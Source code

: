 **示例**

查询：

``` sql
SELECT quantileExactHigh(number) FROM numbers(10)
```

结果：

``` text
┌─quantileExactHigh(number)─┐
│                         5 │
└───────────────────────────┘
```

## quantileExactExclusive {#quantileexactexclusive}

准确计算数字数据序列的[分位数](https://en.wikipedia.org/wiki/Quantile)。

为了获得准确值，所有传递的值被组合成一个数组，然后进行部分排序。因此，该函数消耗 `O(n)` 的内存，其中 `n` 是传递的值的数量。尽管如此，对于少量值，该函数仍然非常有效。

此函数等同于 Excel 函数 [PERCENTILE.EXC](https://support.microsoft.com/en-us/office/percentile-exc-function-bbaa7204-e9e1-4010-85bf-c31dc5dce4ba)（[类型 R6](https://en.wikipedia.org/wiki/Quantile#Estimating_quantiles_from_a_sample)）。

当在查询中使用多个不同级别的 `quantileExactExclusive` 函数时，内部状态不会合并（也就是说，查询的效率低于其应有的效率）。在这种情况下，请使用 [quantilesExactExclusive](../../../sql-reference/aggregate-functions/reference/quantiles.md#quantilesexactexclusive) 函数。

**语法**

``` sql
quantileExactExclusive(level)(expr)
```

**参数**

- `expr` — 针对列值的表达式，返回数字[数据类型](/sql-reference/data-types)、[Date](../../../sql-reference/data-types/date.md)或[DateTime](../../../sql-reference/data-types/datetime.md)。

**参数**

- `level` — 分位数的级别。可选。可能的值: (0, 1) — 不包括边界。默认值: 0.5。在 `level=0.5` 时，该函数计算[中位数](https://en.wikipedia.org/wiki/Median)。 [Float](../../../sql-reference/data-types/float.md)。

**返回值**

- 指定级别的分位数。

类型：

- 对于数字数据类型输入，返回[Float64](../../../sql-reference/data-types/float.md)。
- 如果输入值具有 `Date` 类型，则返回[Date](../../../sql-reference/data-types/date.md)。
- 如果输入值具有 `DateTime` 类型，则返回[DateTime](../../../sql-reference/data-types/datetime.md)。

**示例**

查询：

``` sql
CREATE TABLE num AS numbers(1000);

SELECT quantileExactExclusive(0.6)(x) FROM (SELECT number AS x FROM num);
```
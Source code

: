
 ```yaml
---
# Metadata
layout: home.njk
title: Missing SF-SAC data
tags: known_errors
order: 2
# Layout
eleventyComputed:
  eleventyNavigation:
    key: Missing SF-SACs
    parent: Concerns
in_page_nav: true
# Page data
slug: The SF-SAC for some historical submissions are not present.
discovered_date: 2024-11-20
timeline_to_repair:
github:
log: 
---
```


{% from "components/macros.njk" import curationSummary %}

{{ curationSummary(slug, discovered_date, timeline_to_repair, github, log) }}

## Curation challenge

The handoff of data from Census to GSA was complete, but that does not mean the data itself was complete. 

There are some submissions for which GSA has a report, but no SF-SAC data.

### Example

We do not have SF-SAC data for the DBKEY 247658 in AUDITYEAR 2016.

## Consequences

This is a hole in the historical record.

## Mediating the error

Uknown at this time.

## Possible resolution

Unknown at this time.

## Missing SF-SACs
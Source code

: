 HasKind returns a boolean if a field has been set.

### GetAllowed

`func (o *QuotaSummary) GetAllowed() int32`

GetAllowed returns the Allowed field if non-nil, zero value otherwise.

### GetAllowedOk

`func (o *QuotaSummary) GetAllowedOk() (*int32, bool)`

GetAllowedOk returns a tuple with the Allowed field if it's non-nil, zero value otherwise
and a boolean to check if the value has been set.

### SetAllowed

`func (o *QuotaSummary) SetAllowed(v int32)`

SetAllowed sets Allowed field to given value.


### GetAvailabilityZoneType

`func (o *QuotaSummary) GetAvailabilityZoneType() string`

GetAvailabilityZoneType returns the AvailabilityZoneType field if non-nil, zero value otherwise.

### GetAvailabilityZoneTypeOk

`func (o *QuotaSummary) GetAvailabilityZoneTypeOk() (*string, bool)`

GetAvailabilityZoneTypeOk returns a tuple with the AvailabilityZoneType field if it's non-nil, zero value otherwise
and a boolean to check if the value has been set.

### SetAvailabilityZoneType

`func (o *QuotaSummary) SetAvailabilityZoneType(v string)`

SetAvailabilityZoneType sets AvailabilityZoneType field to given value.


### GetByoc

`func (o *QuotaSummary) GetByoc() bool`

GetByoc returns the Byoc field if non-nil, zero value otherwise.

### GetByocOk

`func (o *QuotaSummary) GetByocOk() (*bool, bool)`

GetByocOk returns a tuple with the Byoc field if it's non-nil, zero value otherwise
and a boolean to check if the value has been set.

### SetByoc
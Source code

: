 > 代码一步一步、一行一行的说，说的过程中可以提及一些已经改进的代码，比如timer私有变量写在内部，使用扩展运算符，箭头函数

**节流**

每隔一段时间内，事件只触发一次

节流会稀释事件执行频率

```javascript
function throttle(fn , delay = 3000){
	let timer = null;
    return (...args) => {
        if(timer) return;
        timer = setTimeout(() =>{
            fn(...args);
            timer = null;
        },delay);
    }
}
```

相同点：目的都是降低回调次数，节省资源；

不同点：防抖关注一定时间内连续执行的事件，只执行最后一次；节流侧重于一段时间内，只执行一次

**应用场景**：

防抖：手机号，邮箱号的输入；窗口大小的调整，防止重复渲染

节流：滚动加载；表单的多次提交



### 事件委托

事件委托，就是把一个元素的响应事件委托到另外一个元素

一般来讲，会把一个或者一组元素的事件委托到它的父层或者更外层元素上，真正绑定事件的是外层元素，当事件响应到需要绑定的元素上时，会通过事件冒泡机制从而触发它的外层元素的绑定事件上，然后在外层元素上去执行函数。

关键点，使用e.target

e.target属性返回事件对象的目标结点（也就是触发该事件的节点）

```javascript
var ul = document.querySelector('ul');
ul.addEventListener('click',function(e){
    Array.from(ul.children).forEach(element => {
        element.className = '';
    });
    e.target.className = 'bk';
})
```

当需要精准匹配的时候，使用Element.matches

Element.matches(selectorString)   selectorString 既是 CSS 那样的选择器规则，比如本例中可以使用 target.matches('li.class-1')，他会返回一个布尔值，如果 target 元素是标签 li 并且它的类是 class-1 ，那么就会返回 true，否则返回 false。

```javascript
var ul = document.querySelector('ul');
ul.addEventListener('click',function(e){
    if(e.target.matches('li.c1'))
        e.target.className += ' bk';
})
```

********

▶ **WHAT YOU HAVE TO DO**:
Set down, exactly as they stand above, the lines starting with the line with "### SetAllowed" and going on through the line with "### GetAvailabilityZoneTypeOk", and no others.

▶ **RESPONSE**:
### SetAllowed

`func (o *QuotaSummary) SetAllowed(v int32)`

SetAllowed sets Allowed field to given value.


### GetAvailabilityZoneType

`func (o *QuotaSummary) GetAvailabilityZoneType() string`

GetAvailabilityZoneType returns the AvailabilityZoneType field if non-nil, zero value otherwise.

### GetAvailabilityZoneTypeOk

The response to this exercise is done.